Visit Films has acquired international sales rights, Paradigm is selling U.S. domestic rights; Variety has had exclusive access to a clip from an early stretch of the film. Hofmann impressed with his debut “Halley,” which also played Sundance. Now he is back with a much better-known cast, including Luis Gerardo Méndez, star of Netflix’s “Club of Crows,” and R.J. Mitte, best known for “Breaking Bad,” and a smart dramedy – as Mexican comedies now prove repeatedly to be among the highest-grossing foreign-language movies in the U.S.
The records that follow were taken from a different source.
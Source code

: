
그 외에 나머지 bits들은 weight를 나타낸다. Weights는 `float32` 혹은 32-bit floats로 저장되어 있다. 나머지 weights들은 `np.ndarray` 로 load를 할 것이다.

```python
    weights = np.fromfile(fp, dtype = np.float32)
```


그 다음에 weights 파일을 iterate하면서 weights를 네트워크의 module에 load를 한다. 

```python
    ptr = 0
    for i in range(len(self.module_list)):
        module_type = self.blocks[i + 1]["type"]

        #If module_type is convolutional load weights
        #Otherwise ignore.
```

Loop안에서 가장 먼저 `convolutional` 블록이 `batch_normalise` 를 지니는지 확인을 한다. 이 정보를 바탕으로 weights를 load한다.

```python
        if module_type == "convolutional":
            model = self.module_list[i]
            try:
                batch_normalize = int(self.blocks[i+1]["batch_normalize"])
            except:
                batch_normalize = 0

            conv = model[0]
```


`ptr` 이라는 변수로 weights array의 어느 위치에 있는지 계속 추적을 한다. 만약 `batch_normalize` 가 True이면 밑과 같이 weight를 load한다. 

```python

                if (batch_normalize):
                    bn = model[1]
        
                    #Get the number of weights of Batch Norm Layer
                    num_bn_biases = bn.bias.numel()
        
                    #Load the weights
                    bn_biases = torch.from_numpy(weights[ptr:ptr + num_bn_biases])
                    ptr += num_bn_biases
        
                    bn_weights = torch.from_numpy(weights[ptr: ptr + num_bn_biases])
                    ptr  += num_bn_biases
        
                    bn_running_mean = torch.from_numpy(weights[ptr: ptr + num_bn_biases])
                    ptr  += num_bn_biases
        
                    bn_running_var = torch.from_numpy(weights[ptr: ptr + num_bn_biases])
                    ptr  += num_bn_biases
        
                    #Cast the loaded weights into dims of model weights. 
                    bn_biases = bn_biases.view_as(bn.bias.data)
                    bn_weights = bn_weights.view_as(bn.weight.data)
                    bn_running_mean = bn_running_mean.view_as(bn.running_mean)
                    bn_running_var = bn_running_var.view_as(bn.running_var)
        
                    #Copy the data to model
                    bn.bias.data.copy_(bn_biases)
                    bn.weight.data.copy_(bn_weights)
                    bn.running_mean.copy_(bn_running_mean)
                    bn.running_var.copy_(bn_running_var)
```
Co-written and produced by Julio Chavezmontes at Mexico City’s Piano, the edgy production shingle he owns with Hofmann, “Time Share” turns on two men at a tropical resort who slowly become obsessed – but maybe rightly so – by the idea that the resort is trying to take their loved ones away through a twisted time share scheme.
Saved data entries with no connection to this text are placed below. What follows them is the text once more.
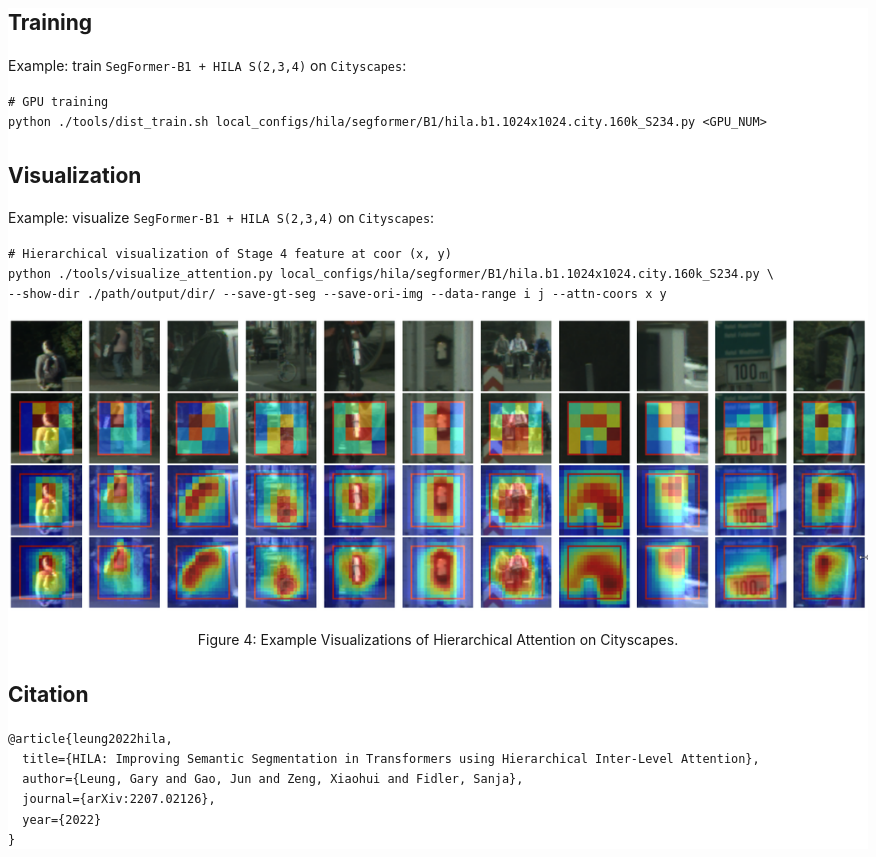 ## Training

Example: train ```SegFormer-B1 + HILA S(2,3,4)``` on ```Cityscapes```:

```
# GPU training
python ./tools/dist_train.sh local_configs/hila/segformer/B1/hila.b1.1024x1024.city.160k_S234.py <GPU_NUM>
```

## Visualization

Example: visualize ```SegFormer-B1 + HILA S(2,3,4)``` on ```Cityscapes```:

```
# Hierarchical visualization of Stage 4 feature at coor (x, y)
python ./tools/visualize_attention.py local_configs/hila/segformer/B1/hila.b1.1024x1024.city.160k_S234.py \
--show-dir ./path/output/dir/ --save-gt-seg --save-ori-img --data-range i j --attn-coors x y
```

<div align="center">
  <img src="/docs/resources/cityscapes_attention.png" width="100%"/>
</div>
<p align="center">
  Figure 4: Example Visualizations of Hierarchical Attention on Cityscapes.
</p>


## Citation
```
@article{leung2022hila,
  title={HILA: Improving Semantic Segmentation in Transformers using Hierarchical Inter-Level Attention},
  author={Leung, Gary and Gao, Jun and Zeng, Xiaohui and Fidler, Sanja},
  journal={arXiv:2207.02126},
  year={2022}
}
```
One of these, Pedro, played by Méndez, discover in the clip that his dreamed-of getaway villa, where he hoped to spend quality time with his wife and young son, has been double-booked. Pedro and the other family’s father, Abel, travel by buggy to the front desk of the pharaonic hotel.
“I tried to make a serious comedy,” Hofmann said. “Time Share” deals with “a layer of globalization” as big business takes over international resorts, presenting the hotels as families and attempting “to create a sense of belonging in tourists, and loyalty in the employees. It’s rather like being part of a sect,” Hofmann told Variety.
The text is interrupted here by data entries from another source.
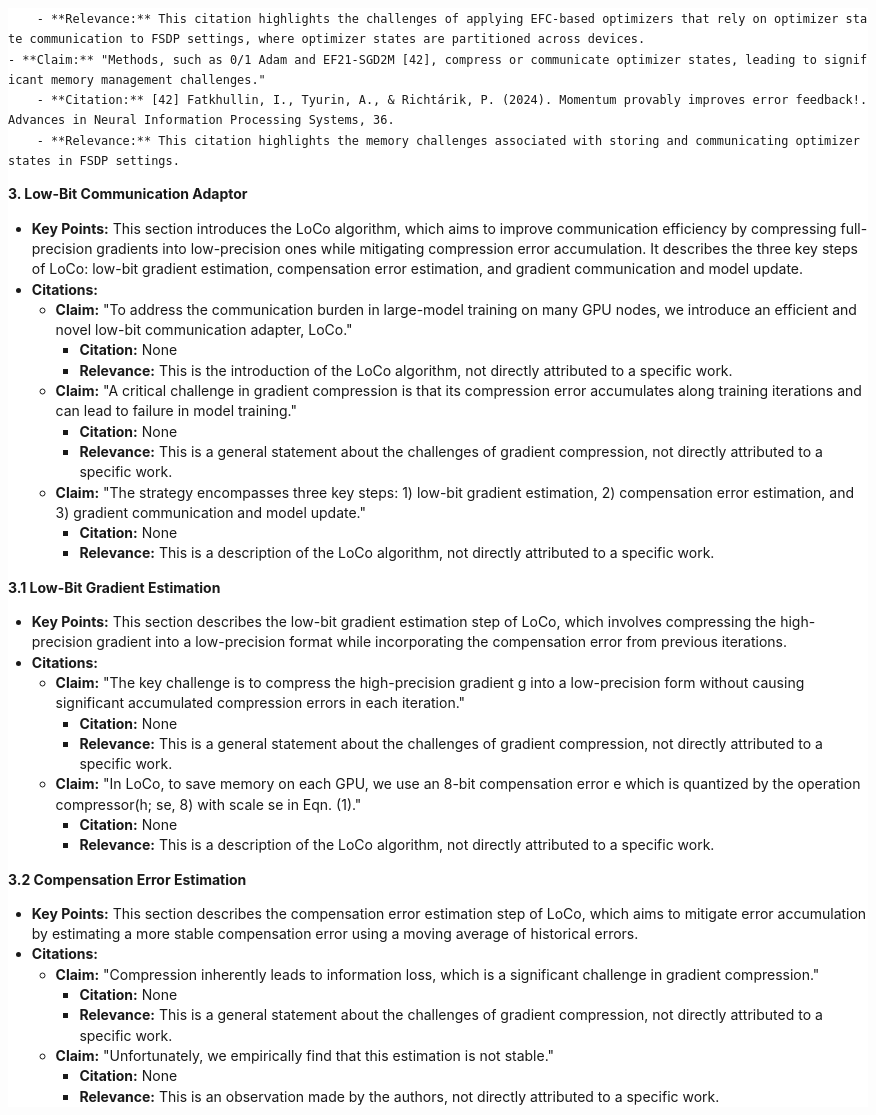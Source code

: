         - **Relevance:** This citation highlights the challenges of applying EFC-based optimizers that rely on optimizer state communication to FSDP settings, where optimizer states are partitioned across devices.
    - **Claim:** "Methods, such as 0/1 Adam and EF21-SGD2M [42], compress or communicate optimizer states, leading to significant memory management challenges."
        - **Citation:** [42] Fatkhullin, I., Tyurin, A., & Richtárik, P. (2024). Momentum provably improves error feedback!. Advances in Neural Information Processing Systems, 36.
        - **Relevance:** This citation highlights the memory challenges associated with storing and communicating optimizer states in FSDP settings.

**3. Low-Bit Communication Adaptor**

- **Key Points:** This section introduces the LoCo algorithm, which aims to improve communication efficiency by compressing full-precision gradients into low-precision ones while mitigating compression error accumulation. It describes the three key steps of LoCo: low-bit gradient estimation, compensation error estimation, and gradient communication and model update.
- **Citations:**
    - **Claim:** "To address the communication burden in large-model training on many GPU nodes, we introduce an efficient and novel low-bit communication adapter, LoCo."
        - **Citation:** None
        - **Relevance:** This is the introduction of the LoCo algorithm, not directly attributed to a specific work.
    - **Claim:** "A critical challenge in gradient compression is that its compression error accumulates along training iterations and can lead to failure in model training."
        - **Citation:** None
        - **Relevance:** This is a general statement about the challenges of gradient compression, not directly attributed to a specific work.
    - **Claim:** "The strategy encompasses three key steps: 1) low-bit gradient estimation, 2) compensation error estimation, and 3) gradient communication and model update."
        - **Citation:** None
        - **Relevance:** This is a description of the LoCo algorithm, not directly attributed to a specific work.

**3.1 Low-Bit Gradient Estimation**

- **Key Points:** This section describes the low-bit gradient estimation step of LoCo, which involves compressing the high-precision gradient into a low-precision format while incorporating the compensation error from previous iterations.
- **Citations:**
    - **Claim:** "The key challenge is to compress the high-precision gradient g into a low-precision form without causing significant accumulated compression errors in each iteration."
        - **Citation:** None
        - **Relevance:** This is a general statement about the challenges of gradient compression, not directly attributed to a specific work.
    - **Claim:** "In LoCo, to save memory on each GPU, we use an 8-bit compensation error e which is quantized by the operation compressor(h; se, 8) with scale se in Eqn. (1)."
        - **Citation:** None
        - **Relevance:** This is a description of the LoCo algorithm, not directly attributed to a specific work.

**3.2 Compensation Error Estimation**

- **Key Points:** This section describes the compensation error estimation step of LoCo, which aims to mitigate error accumulation by estimating a more stable compensation error using a moving average of historical errors.
- **Citations:**
    - **Claim:** "Compression inherently leads to information loss, which is a significant challenge in gradient compression."
        - **Citation:** None
        - **Relevance:** This is a general statement about the challenges of gradient compression, not directly attributed to a specific work.
    - **Claim:** "Unfortunately, we empirically find that this estimation is not stable."
        - **Citation:** None
        - **Relevance:** This is an observation made by the authors, not directly attributed to a specific work.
“Hyper-realist,” says Hofmann, “Time Share” was inspired by a year Hofmann spent living in a hotel in Acapulco with his mother who sold time-shares on commission.
The clip suggests some reasons why Hofmann is one of Mexico’s most buzzed-up young directors. Just as the resort’s business practices are unnatural, so is its decor, fore-fronted in many shots, and lensed in unnatural tones. The camera constantly creeps forward, like in horror films; a vertical shot of the hotel’s lobby worthy of a Hitchcock film has the feel of a haunted house comedy – though isolation, sadness and what might be paranoia take the place of supernatural beings.
“Time Share” is a Mexico-Netherlands co-production between Piano and Circe Films. Stienette Bosklopper, Lisette Kelder and Hofmann himself co-produce.
“The guiding principle for Piano has remained the same since Sebastián and I established the company in 2011: To produce innovative and uncompromising films with diverse aesthetic sensibilities,” said Chavezmontes.
He added: “‘Time Share’ is a very different film from ‘Halley’ or ‘We are the Flesh,’ but what they share in common is a willingness to surprise audiences and defy classification.”